PROVIDED MATERIAL below:

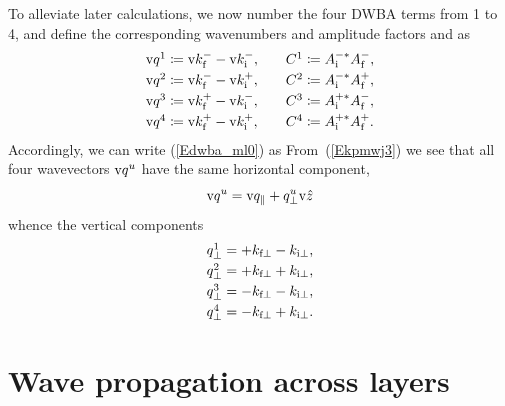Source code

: To alleviate later calculations,
we now number the four DWBA terms from 1 to 4,
and define the corresponding wavenumbers and amplitude factors and as
\begin{equation}
  \begin{array}{l@{\hspace{2em}}l}
    \q^1 \coloneqq  \k^-_\tf - \k^-_\ti,& C^1 \coloneqq  A^{-*}_\ti A^-_\tf, \\[.6ex]
    \q^2 \coloneqq  \k^-_\tf - \k^+_\ti,& C^2 \coloneqq  A^{-*}_\ti A^+_\tf, \\[.6ex]
    \q^3 \coloneqq  \k^+_\tf - \k^-_\ti,& C^3 \coloneqq  A^{+*}_\ti A^-_\tf, \\[.6ex]
    \q^4 \coloneqq  \k^+_\tf - \k^+_\ti,& C^4 \coloneqq  A^{+*}_\ti A^+_\tf.
  \end{array}
\end{equation}
Accordingly, we can write (\ref{Edwba_ml0}) as
From~(\ref{Ekpmwj3}) we see that all four wavevectors $\text{v}{q}^u$
have the same horizontal component,
\begin{equation}\label{Eqpp}
  \text{v}{q}^u = \text{v}{q}_\parallel + q^u_\perp \text{v}{\hat z}
\end{equation}
whence the vertical components
\begin{equation}
    \begin{array}{l}
  q^1_\perp = +k_{\text{f}\perp  } -k_{\text{i}\perp},\\[.6ex]
  q^2_\perp = +k_{\text{f}\perp  } +k_{\text{i}\perp},\\[.6ex]
  q^3_\perp = -k_{\text{f}\perp  } -k_{\text{i}\perp},\\[.6ex]
  q^4_\perp = -k_{\text{f}\perp  } +k_{\text{i}\perp}.
    \end{array}
\end{equation}

\section{Wave propagation across layers}\label{Sacrolay}

%
%
%

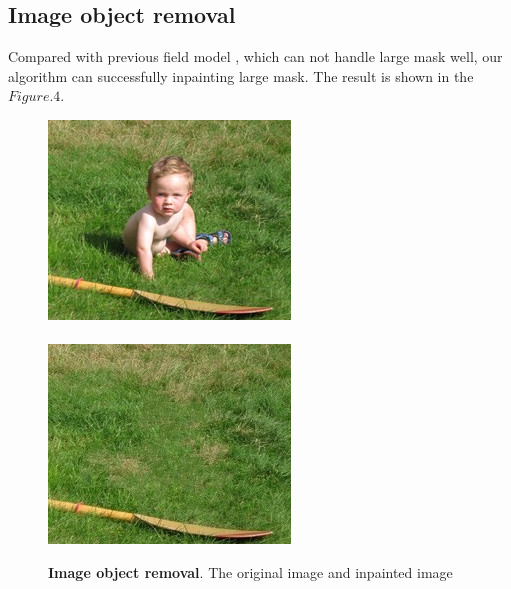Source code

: \subsection*{Image object removal}
Compared with previous field model \etal\cite{cvpr10mrf, ijcv09}, which can not handle large mask well, our algorithm can successfully inpainting large mask. The result is shown in the $Figure.4$. 
\begin{figure}
	\centering
	\includegraphics[width=0.9\linewidth]{kid.jpg}\\\ \\
	\includegraphics[width=0.9\linewidth]{kid_result.jpg}
	\caption{\textbf{Image object removal}. The original image and inpainted image}
\end{figure}

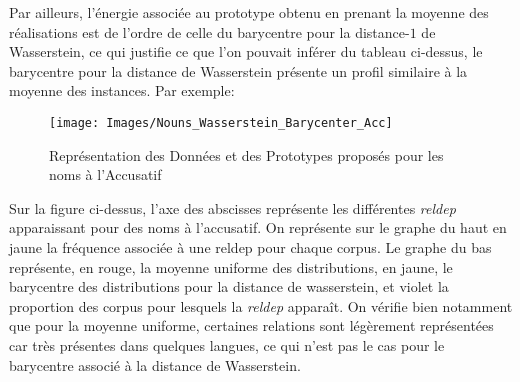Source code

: \documentclass{article}
\begin{document}
\medskip
Par ailleurs, l'énergie associée au prototype obtenu en prenant la moyenne des réalisations est de l'ordre de celle du barycentre pour la distance-$1$ de Wasserstein, ce qui justifie ce que l'on pouvait inférer du tableau ci-dessus, le barycentre pour la distance de Wasserstein présente un profil similaire à la moyenne des instances.
Par exemple:

\begin{figure}[h]
\centering
\texttt{[image: Images/Nouns\_Wasserstein\_Barycenter\_Acc]}
\caption{Représentation des Données et des Prototypes proposés pour les noms à l'Accusatif}
\end{figure}

Sur la figure ci-dessus, l'axe des abscisses représente les différentes \textit{reldep} apparaissant pour des noms à l'accusatif.
On représente sur le graphe du haut en jaune la fréquence associée à une reldep pour chaque corpus.
Le graphe du bas représente, en rouge, la moyenne uniforme des distributions, en jaune, le barycentre des distributions pour la distance de wasserstein, et violet la proportion des corpus pour lesquels la \textit{reldep} apparaît.
On vérifie bien notamment que pour la moyenne uniforme, certaines relations sont légèrement représentées car très présentes dans quelques langues, ce qui n'est pas le cas pour le barycentre associé à la distance de Wasserstein.
\end{document}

End of PROVIDED MATERIAL.

## [TRY IT]
Transcribe all the entries precisely. Do not include any picture.

## [RESPONSE AREA]
Source code

: To alleviate later calculations,
we now number the four DWBA terms from 1 to 4,
and define the corresponding wavenumbers and amplitude factors and as
\begin{equation}
  \begin{array}{l@{\hspace{2em}}l}
    \q^1 \coloneqq  \k^-_\tf - \k^-_\ti,& C^1 \coloneqq  A^{-*}_\ti A^-_\tf, \\[.6ex]
    \q^2 \coloneqq  \k^-_\tf - \k^+_\ti,& C^2 \coloneqq  A^{-*}_\ti A^+_\tf, \\[.6ex]
    \q^3 \coloneqq  \k^+_\tf - \k^-_\ti,& C^3 \coloneqq  A^{+*}_\ti A^-_\tf, \\[.6ex]
    \q^4 \coloneqq  \k^+_\tf - \k^+_\ti,& C^4 \coloneqq  A^{+*}_\ti A^+_\tf.
  \end{array}
\end{equation}
Accordingly, we can write (\ref{Edwba_ml0}) as
From~(\ref{Ekpmwj3}) we see that all four wavevectors $\text{v}{q}^u$
have the same horizontal component,
\begin{equation}\label{Eqpp}
  \text{v}{q}^u = \text{v}{q}_\parallel + q^u_\perp \text{v}{\hat z}
\end{equation}
whence the vertical components
\begin{equation}
    \begin{array}{l}
  q^1_\perp = +k_{\text{f}\perp  } -k_{\text{i}\perp},\\[.6ex]
  q^2_\perp = +k_{\text{f}\perp  } +k_{\text{i}\perp},\\[.6ex]
  q^3_\perp = -k_{\text{f}\perp  } -k_{\text{i}\perp},\\[.6ex]
  q^4_\perp = -k_{\text{f}\perp  } +k_{\text{i}\perp}.
    \end{array}
\end{equation}

\section{Wave propagation across layers}\label{Sacrolay}

%
%
%

Source code

: \subsection*{Image object removal}
Compared with previous field model \etal\cite{cvpr10mrf, ijcv09}, which can not handle large mask well, our algorithm can successfully inpainting large mask. The result is shown in the $Figure.4$. 
\begin{figure}
	\centering
	\includegraphics[width=0.9\linewidth]{kid.jpg}\\\ \\
	\includegraphics[width=0.9\linewidth]{kid_result.jpg}
	\caption{\textbf{Image object removal}. The original image and inpainted image}
\end{figure}

Source code

: \documentclass{article}
\begin{document}
\medskip
Par ailleurs, l'énergie associée au prototype obtenu en prenant la moyenne des réalisations est de l'ordre de celle du barycentre pour la distance-$1$ de Wasserstein, ce qui justifie ce que l'on pouvait inférer du tableau ci-dessus, le barycentre pour la distance de Wasserstein présente un profil similaire à la moyenne des instances.
Par exemple:

\begin{figure}[h]
\centering
\texttt{[image: Images/Nouns\_Wasserstein\_Barycenter\_Acc]}
\caption{Représentation des Données et des Prototypes proposés pour les noms à l'Accusatif}
\end{figure}

Sur la figure ci-dessus, l'axe des abscisses représente les différentes \textit{reldep} apparaissant pour des noms à l'accusatif.
On représente sur le graphe du haut en jaune la fréquence associée à une reldep pour chaque corpus.
Le graphe du bas représente, en rouge, la moyenne uniforme des distributions, en jaune, le barycentre des distributions pour la distance de wasserstein, et violet la proportion des corpus pour lesquels la \textit{reldep} apparaît.
On vérifie bien notamment que pour la moyenne uniforme, certaines relations sont légèrement représentées car très présentes dans quelques langues, ce qui n'est pas le cas pour le barycentre associé à la distance de Wasserstein.
\end{document}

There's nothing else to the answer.